Stored data entries
__________________________________________________

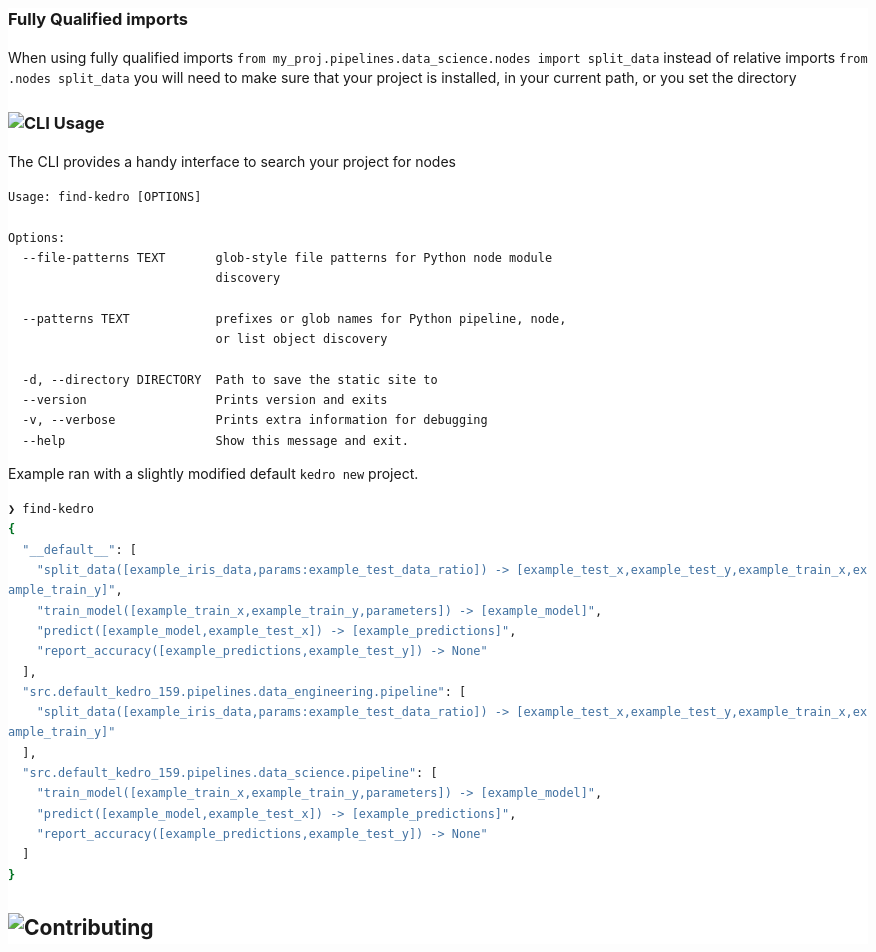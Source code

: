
 ``` python
```


### Fully Qualified imports

When using fully qualified imports `from my_proj.pipelines.data_science.nodes import split_data` instead of
relative imports `from .nodes split_data` you will need to make sure that your project is installed, in your current path, or you set the directory

### ![CLI Usage](https://waylonwalker.com/find-kedro-release-4.png)

The CLI provides a handy interface to search your project for nodes

```
Usage: find-kedro [OPTIONS]

Options:
  --file-patterns TEXT       glob-style file patterns for Python node module
                             discovery

  --patterns TEXT            prefixes or glob names for Python pipeline, node,
                             or list object discovery

  -d, --directory DIRECTORY  Path to save the static site to
  --version                  Prints version and exits
  -v, --verbose              Prints extra information for debugging
  --help                     Show this message and exit.
```

Example ran with a slightly modified default `kedro new` project.

``` bash
❯ find-kedro
{
  "__default__": [
    "split_data([example_iris_data,params:example_test_data_ratio]) -> [example_test_x,example_test_y,example_train_x,example_train_y]",
    "train_model([example_train_x,example_train_y,parameters]) -> [example_model]",
    "predict([example_model,example_test_x]) -> [example_predictions]",
    "report_accuracy([example_predictions,example_test_y]) -> None"
  ],
  "src.default_kedro_159.pipelines.data_engineering.pipeline": [
    "split_data([example_iris_data,params:example_test_data_ratio]) -> [example_test_x,example_test_y,example_train_x,example_train_y]"
  ],
  "src.default_kedro_159.pipelines.data_science.pipeline": [
    "train_model([example_train_x,example_train_y,parameters]) -> [example_model]",
    "predict([example_model,example_test_x]) -> [example_predictions]",
    "report_accuracy([example_predictions,example_test_y]) -> None"
  ]
}
```
## ![Contributing](https://waylonwalker.com/find-kedro-release-5.png)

__________________________________________________

## WORK ITEM
Each line from the top of the records through the one containing "When using fully" needs to be transcribed exactly, without pictures.

## EXERCISE SOLUTION
Source code

:
 ``` python
```


### Fully Qualified imports

When using fully qualified imports `from my_proj.pipelines.data_science.nodes import split_data` instead of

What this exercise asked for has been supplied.